DATA EXTRACTS →
*** Begin section ***

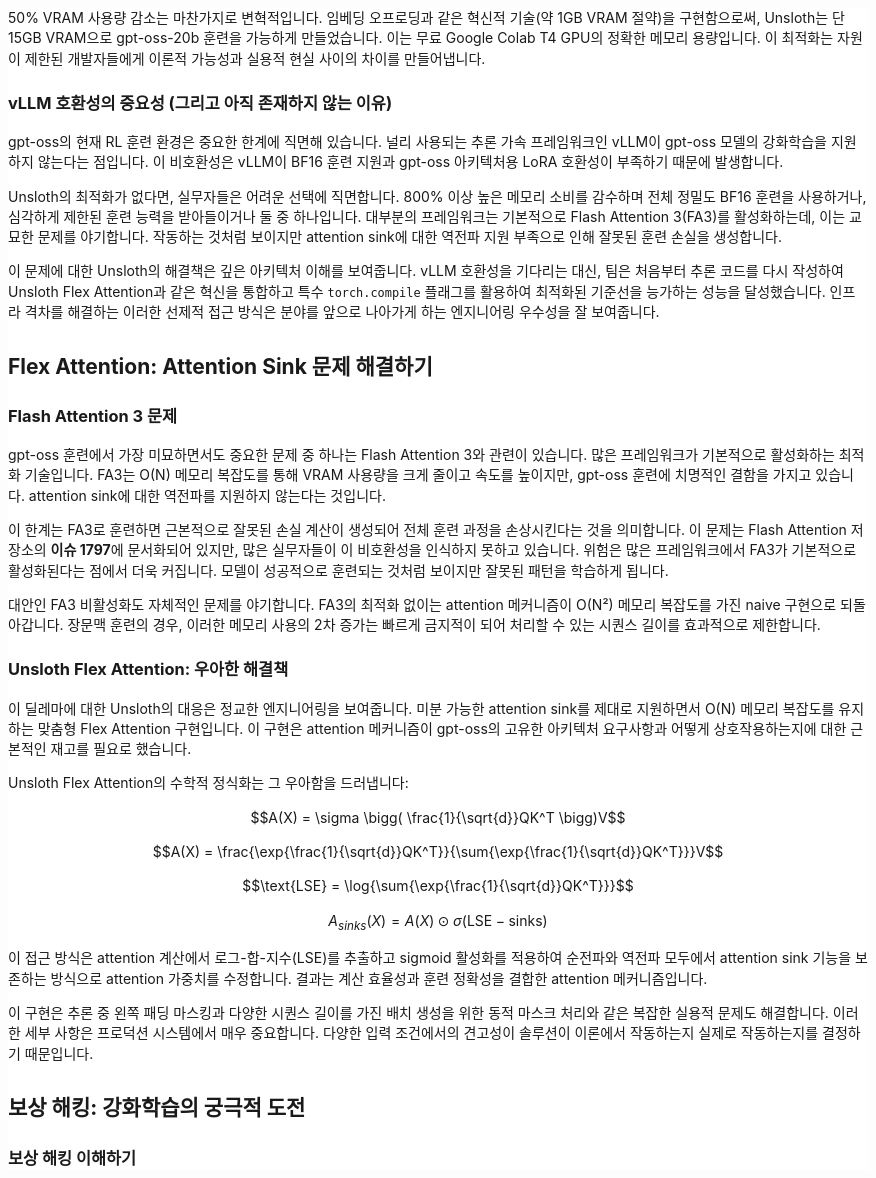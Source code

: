 50% VRAM 사용량 감소는 마찬가지로 변혁적입니다. 임베딩 오프로딩과 같은 혁신적 기술(약 1GB VRAM 절약)을 구현함으로써, Unsloth는 단 15GB VRAM으로 gpt-oss-20b 훈련을 가능하게 만들었습니다. 이는 무료 Google Colab T4 GPU의 정확한 메모리 용량입니다. 이 최적화는 자원이 제한된 개발자들에게 이론적 가능성과 실용적 현실 사이의 차이를 만들어냅니다.

### vLLM 호환성의 중요성 (그리고 아직 존재하지 않는 이유)

gpt-oss의 현재 RL 훈련 환경은 중요한 한계에 직면해 있습니다. 널리 사용되는 추론 가속 프레임워크인 vLLM이 gpt-oss 모델의 강화학습을 지원하지 않는다는 점입니다. 이 비호환성은 vLLM이 BF16 훈련 지원과 gpt-oss 아키텍처용 LoRA 호환성이 부족하기 때문에 발생합니다.

Unsloth의 최적화가 없다면, 실무자들은 어려운 선택에 직면합니다. 800% 이상 높은 메모리 소비를 감수하며 전체 정밀도 BF16 훈련을 사용하거나, 심각하게 제한된 훈련 능력을 받아들이거나 둘 중 하나입니다. 대부분의 프레임워크는 기본적으로 Flash Attention 3(FA3)를 활성화하는데, 이는 교묘한 문제를 야기합니다. 작동하는 것처럼 보이지만 attention sink에 대한 역전파 지원 부족으로 인해 잘못된 훈련 손실을 생성합니다.

이 문제에 대한 Unsloth의 해결책은 깊은 아키텍처 이해를 보여줍니다. vLLM 호환성을 기다리는 대신, 팀은 처음부터 추론 코드를 다시 작성하여 Unsloth Flex Attention과 같은 혁신을 통합하고 특수 `torch.compile` 플래그를 활용하여 최적화된 기준선을 능가하는 성능을 달성했습니다. 인프라 격차를 해결하는 이러한 선제적 접근 방식은 분야를 앞으로 나아가게 하는 엔지니어링 우수성을 잘 보여줍니다.

## Flex Attention: Attention Sink 문제 해결하기

### Flash Attention 3 문제

gpt-oss 훈련에서 가장 미묘하면서도 중요한 문제 중 하나는 Flash Attention 3와 관련이 있습니다. 많은 프레임워크가 기본적으로 활성화하는 최적화 기술입니다. FA3는 O(N) 메모리 복잡도를 통해 VRAM 사용량을 크게 줄이고 속도를 높이지만, gpt-oss 훈련에 치명적인 결함을 가지고 있습니다. attention sink에 대한 역전파를 지원하지 않는다는 것입니다.

이 한계는 FA3로 훈련하면 근본적으로 잘못된 손실 계산이 생성되어 전체 훈련 과정을 손상시킨다는 것을 의미합니다. 이 문제는 Flash Attention 저장소의 **이슈 1797**에 문서화되어 있지만, 많은 실무자들이 이 비호환성을 인식하지 못하고 있습니다. 위험은 많은 프레임워크에서 FA3가 기본적으로 활성화된다는 점에서 더욱 커집니다. 모델이 성공적으로 훈련되는 것처럼 보이지만 잘못된 패턴을 학습하게 됩니다.

대안인 FA3 비활성화도 자체적인 문제를 야기합니다. FA3의 최적화 없이는 attention 메커니즘이 O(N²) 메모리 복잡도를 가진 naive 구현으로 되돌아갑니다. 장문맥 훈련의 경우, 이러한 메모리 사용의 2차 증가는 빠르게 금지적이 되어 처리할 수 있는 시퀀스 길이를 효과적으로 제한합니다.

### Unsloth Flex Attention: 우아한 해결책

이 딜레마에 대한 Unsloth의 대응은 정교한 엔지니어링을 보여줍니다. 미분 가능한 attention sink를 제대로 지원하면서 O(N) 메모리 복잡도를 유지하는 맞춤형 Flex Attention 구현입니다. 이 구현은 attention 메커니즘이 gpt-oss의 고유한 아키텍처 요구사항과 어떻게 상호작용하는지에 대한 근본적인 재고를 필요로 했습니다.

Unsloth Flex Attention의 수학적 정식화는 그 우아함을 드러냅니다:

$$A(X) = \sigma \bigg( \frac{1}{\sqrt{d}}QK^T \bigg)V$$

$$A(X) = \frac{\exp{\frac{1}{\sqrt{d}}QK^T}}{\sum{\exp{\frac{1}{\sqrt{d}}QK^T}}}V$$

$$\text{LSE} = \log{\sum{\exp{\frac{1}{\sqrt{d}}QK^T}}}$$

$$A_{sinks}(X) = A(X) \odot \sigma (\text{LSE} - \text{sinks})$$

이 접근 방식은 attention 계산에서 로그-합-지수(LSE)를 추출하고 sigmoid 활성화를 적용하여 순전파와 역전파 모두에서 attention sink 기능을 보존하는 방식으로 attention 가중치를 수정합니다. 결과는 계산 효율성과 훈련 정확성을 결합한 attention 메커니즘입니다.

이 구현은 추론 중 왼쪽 패딩 마스킹과 다양한 시퀀스 길이를 가진 배치 생성을 위한 동적 마스크 처리와 같은 복잡한 실용적 문제도 해결합니다. 이러한 세부 사항은 프로덕션 시스템에서 매우 중요합니다. 다양한 입력 조건에서의 견고성이 솔루션이 이론에서 작동하는지 실제로 작동하는지를 결정하기 때문입니다.

## 보상 해킹: 강화학습의 궁극적 도전

### 보상 해킹 이해하기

*** End section ***

TASK DETAILS → Reproduce exactly the section above that begins at the line containing "이 접근 방식은 attention" and ends at the line containing "## 보상 해킹: 강화학습의 궁극적 도전", leaving out all other lines.

OUTPUT OF THE TASK →
이 접근 방식은 attention 계산에서 로그-합-지수(LSE)를 추출하고 sigmoid 활성화를 적용하여 순전파와 역전파 모두에서 attention sink 기능을 보존하는 방식으로 attention 가중치를 수정합니다. 결과는 계산 효율성과 훈련 정확성을 결합한 attention 메커니즘입니다.

이 구현은 추론 중 왼쪽 패딩 마스킹과 다양한 시퀀스 길이를 가진 배치 생성을 위한 동적 마스크 처리와 같은 복잡한 실용적 문제도 해결합니다. 이러한 세부 사항은 프로덕션 시스템에서 매우 중요합니다. 다양한 입력 조건에서의 견고성이 솔루션이 이론에서 작동하는지 실제로 작동하는지를 결정하기 때문입니다.

## 보상 해킹: 강화학습의 궁극적 도전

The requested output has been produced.